Menanti Uluran Tangan di Rumah Bambu Rapuh Blora

Menanti Uluran Tangan di Rumah Bambu Rapuh Blora

Samijah (71), warga Desa Gagakan, Kecamatan Sambong, Kabupaten Blora, Jawa Tengah, tersebut harus menjalani hidup seorang diri dalam ketidakberdayaan ekonomi. - diswayjateng/ezra ---

BLORA, diswayjateng.id — Dinding bambu lapuk yang hanya tertutup helai kain bekas dan lembaran plastik menjadi peneduh harian Samijah (71). Di usia senjanya, warga Desa Gagakan, Kecamatan Sambong, Kabupaten BLORA, Jawa Tengah, tersebut harus menjalani hidup seorang diri dalam ketidakberdayaan ekonomi.

Rumah berukuran sekitar 8x8 meter yang dihuni Samijah sejak kecil kini berada dalam kondisi memprihatinkan. Lantainya masih berupa tanah keras, tiang penyangga bangunan mulai rapuh terakan usia, dan gentengnya kerap bocor saat hujan menerpa.

Samijah tercatat masuk dalam kelompok Desil 1 berdasarkan Data Tunggal Sosial Ekonomi Nasional (DTSEN). Kategori ini menempatkannya dalam kelompok masyarakat dengan tingkat kesejahteraan paling rendah atau berada di lingkaran kemiskinan ekstrem.

BACA JUGA:  Lahan Tebu Enam Hektar di Kudus Terbakar, Kerugian Ditaksir Rp 210 Juta

BACA JUGA:  Kebakaran Mengintai, DPRD Batang Dorong Tambahan Pos dan Mobil Damkar

Untuk memenuhi kebutuhan sehari-hari, Samijah masih memasak dan mengurus fisiknya secara mandiri. Kebutuhan hidupnya bertumpu pada kucuran bantuan sosial dari pemerintah, uluran tangan tetangga sekitar, serta kiriman dari anak-anaknya.

Dari empat anaknya, anak tertua bernama Pridasi telah meninggal dunia. Tiga anak lainnya, yakni Marni, Kasri, dan Parji, hidup terpisah di luar daerah seperti Rembang, Purbalingga, dan Kecamatan Cepu.

"Kalau bantuan dapat, untuk kehidupan sehari-hari saya masak sendiri," tutur Samijah saat ditemui mengenai kondisi kehidupannya sehari-hari.

Kondisi keprihatinan yang dialami Samijah memicu perhatian dari Dinas Sosial, Pemberdayaan Perempuan dan Perlindungan Anak (Dinsos P3A) Kabupaten Blora. Petugas langsung diterjunkan untuk melakukan asesmen awal terhadap lansia tersebut.

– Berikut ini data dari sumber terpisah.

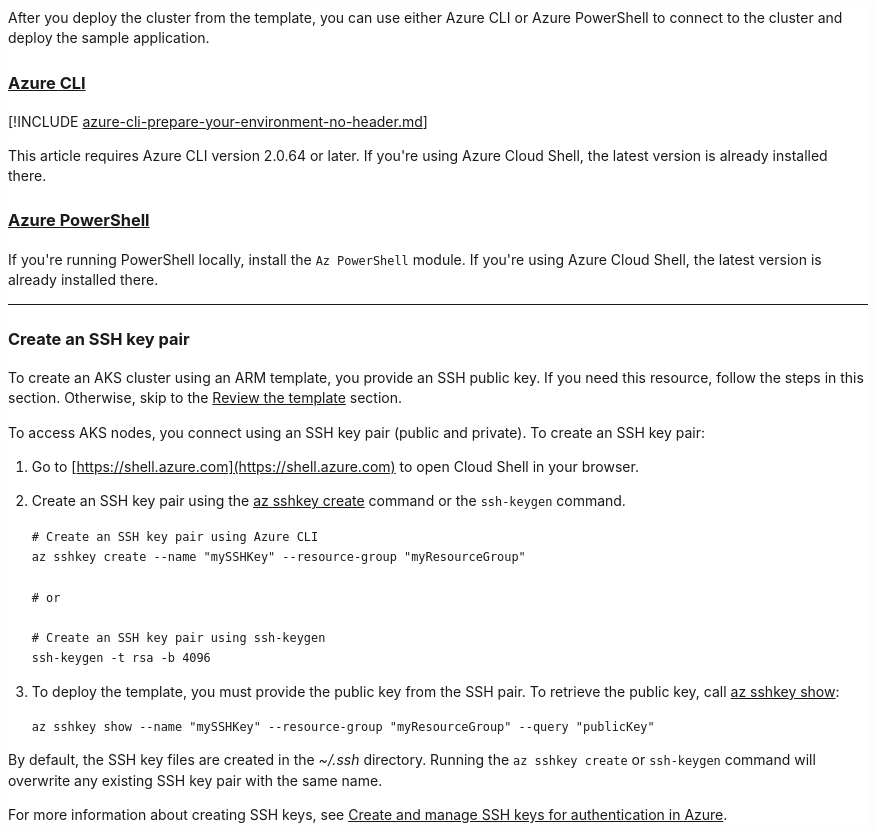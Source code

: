 After you deploy the cluster from the template, you can use either Azure CLI or Azure PowerShell to connect to the cluster and deploy the sample application.

### [Azure CLI](#tab/azure-cli)

[!INCLUDE [azure-cli-prepare-your-environment-no-header.md](~/articles/reusable-content/azure-cli/azure-cli-prepare-your-environment-no-header.md)]

This article requires Azure CLI version 2.0.64 or later. If you're using Azure Cloud Shell, the latest version is already installed there.

### [Azure PowerShell](#tab/azure-powershell)

If you're running PowerShell locally, install the `Az PowerShell` module. If you're using Azure Cloud Shell, the latest version is already installed there.

---

### Create an SSH key pair

To create an AKS cluster using an ARM template, you provide an SSH public key. If you need this resource, follow the steps in this section. Otherwise, skip to the [Review the template](#review-the-template) section.

To access AKS nodes, you connect using an SSH key pair (public and private). To create an SSH key pair:

1. Go to [https://shell.azure.com](https://shell.azure.com) to open Cloud Shell in your browser.
1. Create an SSH key pair using the [az sshkey create](/cli/azure/sshkey#az-sshkey-create) command or the `ssh-keygen` command.

    ```azurecli
    # Create an SSH key pair using Azure CLI
    az sshkey create --name "mySSHKey" --resource-group "myResourceGroup"

    # or

    # Create an SSH key pair using ssh-keygen
    ssh-keygen -t rsa -b 4096
    ```

1. To deploy the template, you must provide the public key from the SSH pair. To retrieve the public key, call [az sshkey show](/cli/azure/sshkey#az-sshkey-show):

    ```azurecli
    az sshkey show --name "mySSHKey" --resource-group "myResourceGroup" --query "publicKey"
    ```

By default, the SSH key files are created in the *~/.ssh* directory. Running the `az sshkey create` or `ssh-keygen` command will overwrite any existing SSH key pair with the same name.

For more information about creating SSH keys, see [Create and manage SSH keys for authentication in Azure][ssh-keys].


[kubectl]: https://kubernetes.io/docs/reference/kubectl/
[kubectl-apply]: https://kubernetes.io/docs/reference/generated/kubectl/kubectl-commands#apply
[kubectl-get]: https://kubernetes.io/docs/reference/generated/kubectl/kubectl-commands#get
[aks-quickstart-templates]: https://azure.microsoft.com/resources/templates/?term=Azure+Kubernetes+Service
[aks-tutorial]: ../tutorial-kubernetes-prepare-app.md
[az-aks-get-credentials]: /cli/azure/aks#az_aks_get_credentials
[import-azakscredential]: /powershell/module/az.aks/import-azakscredential
[az-aks-install-cli]: /cli/azure/aks#az_aks_install_cli
[install-azakskubectl]: /powershell/module/az.aks/install-azaksclitool
[az-group-delete]: /cli/azure/group#az_group_delete
[remove-azresourcegroup]: /powershell/module/az.resources/remove-azresourcegroup
[kubernetes-deployment]: ../concepts-clusters-workloads.md#deployments-and-yaml-manifests
[ssh-keys]: ../../virtual-machines/linux/create-ssh-keys-detailed.md
[baseline-reference-architecture]: /azure/architecture/reference-architectures/containers/aks/baseline-aks?toc=/azure/aks/toc.json&bc=/azure/aks/breadcrumb/toc.json
[aks-solution-guidance]: /azure/architecture/reference-architectures/containers/aks-start-here?toc=/azure/aks/toc.json&bc=/azure/aks/breadcrumb/toc.json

Kepala Dinsos P3A Kabupaten Blora Luluk Kusuma Agung Ariadi menyampaikan bahwa verifikasi lapangan ini penting untuk memastikan hak-hak sosial Samijah tetap terpenuhi secara berkelanjutan.

"Kami sudah melakukan asesmen awal. Untuk saat ini semua bantuan sosialnya aktif. Terkait rumah, akan kami koordinasikan dengan OPD terkait, Baznas, dan IPSM," kata Luluk.

Luluk menambahkan, keberadaan warga dalam kelompok Desil 1 menjadi prioritas mendesak bagi pemerintah daerah. Data tersebut menjadi acuan utama dalam penentuan sasaran bantuan sosial serta skema intervensi pembangunan.

Berdasarkan pemutakhiran data sosial ekonomi per April 2026, kantong-kantong kemiskinan di Blora masih cukup tersebar. Di Kecamatan Sambong, tercatat 3.621 warga masuk Desil 1, 4.092 warga Desil 2, dan 2.199 warga Desil 3, dengan akumulasi mencapai 9.912 warga.

Sementara itu, wilayah tetangganya, Kecamatan Jiken, mencatatkan beban data yang sedikit lebih tinggi. Di kecamatan tersebut terdapat 4.521 warga pada Desil 1, 3.090 warga Desil 2, dan 2.482 warga Desil 3, yang secara keseluruhan membawahi 10.093 warga rentan.